Fitness is in.
Or perhaps more accurately, the idea of fitness is in. One out of every five Americans are heading to the gym, or at least paying for a membership. Which puts the fitness industry in a pretty sweet spot: a largely unhealthy and overweight population is looking for ways to get in shape. Whether it’s pumping iron like our forefathers or the newest trampoline workout – there is an immense appetite for exercise.
The fitness industry is considered to include both fitness centers such as gyms as well as weight loss centers. Here we are concerned with the fitness side – businesses that primarily provide infrastructure such as space, equipment, and training in exchange for a membership fee. See here for our related discussion about the weight loss side of the coin.
Gyms used to be big box stores – lots of equipment for cardio and weight training, with personal training available, racquetball maybe, and a pool. And those are still around – but this is an industry that has seen variety become the spice of life. Traditional exercises are being transformed into specialties and new programs are being developed at a breakneck pace.
At the more traditional facilities, you get what you pay for
The more traditional gyms distinguish themselves at least in part through price point. High-end clubs offer an almost spa-like atmosphere for top-dollar; low-end offerings have just the essentials.
Consider Equinox on the high-end. The facilities are spotless and trendy and the amenities are nice enough that even rich folks are stealing the shampoo. They appeal to the ego with exquisite marketing campaigns of beautiful people doing incredible things.
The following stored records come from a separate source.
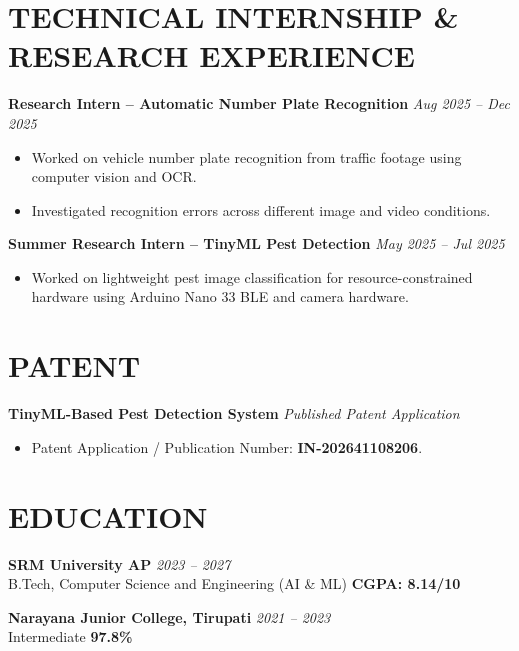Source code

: \documentclass[a4paper,10pt]{article}
\begin{document}
\section*{TECHNICAL INTERNSHIP \& RESEARCH EXPERIENCE}

\textbf{Research Intern -- Automatic Number Plate Recognition}
\hfill
\textit{Aug 2025 -- Dec 2025}

\begin{itemize}
    \item Worked on vehicle number plate recognition from traffic footage using computer vision and OCR.
    \item Investigated recognition errors across different image and video conditions.
\end{itemize}

\textbf{Summer Research Intern -- TinyML Pest Detection}
\hfill
\textit{May 2025 -- Jul 2025}

\begin{itemize}
    \item Worked on lightweight pest image classification for resource-constrained hardware using Arduino Nano 33 BLE and camera hardware.
\end{itemize}

\section*{PATENT}

\textbf{TinyML-Based Pest Detection System}
\hfill
\textit{Published Patent Application}

\begin{itemize}
    \item Patent Application / Publication Number: \textbf{IN-202641108206}.
\end{itemize}

\section*{EDUCATION}

\textbf{SRM University AP}
\hfill
\textit{2023 -- 2027}\\
B.Tech, Computer Science and Engineering (AI \& ML)
\hfill
\textbf{CGPA: 8.14/10}

\textbf{Narayana Junior College, Tirupati}
\hfill
\textit{2021 -- 2023}\\
Intermediate
\hfill
\textbf{97.8\%}
\end{document}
Compare that with Crunch, an extremely low-cost, “everyman” gym. They market as an anti-gym – acknowledging, perhaps, that most Americans are far from the physical specimens seen on TV. Many of us need to feel comfortable enough to start from square one…every couple of months. Crunch sets their price point so low that it banks on people not bothering to cancel even when they stop going (and it works!).
Plenty of offerings lay in between these two extremes – something for every price level. If you’re considering a fitness franchise, keep in mind your local market – are consumers willing to pay up for a little luxury, or would they rather save money and shower at home?
Smaller niche gyms gather cult followings
Specialty training facilities are not new, of course. Think about boxing gyms or martial arts studios as some obvious examples. But now specialty fitness is all the rage, and things like boxing and karate are being brought to the masses with boxing and kickboxing franchises.
But that barely scratches the surface. Specialty fitness programs that focus on a particular style of exercise, piece of equipment or even philosophical approach are exploding across the country. Some focus on interval training, others on yoga or Pilates, on stationary bicycles (spin) or any number of other varieties – there is even a gym focused on rodeo training!
Membership often becomes a point of pride and a community develops around the exercise. Branded merchandise and cross-gym competitive events often become additional sources of revenue.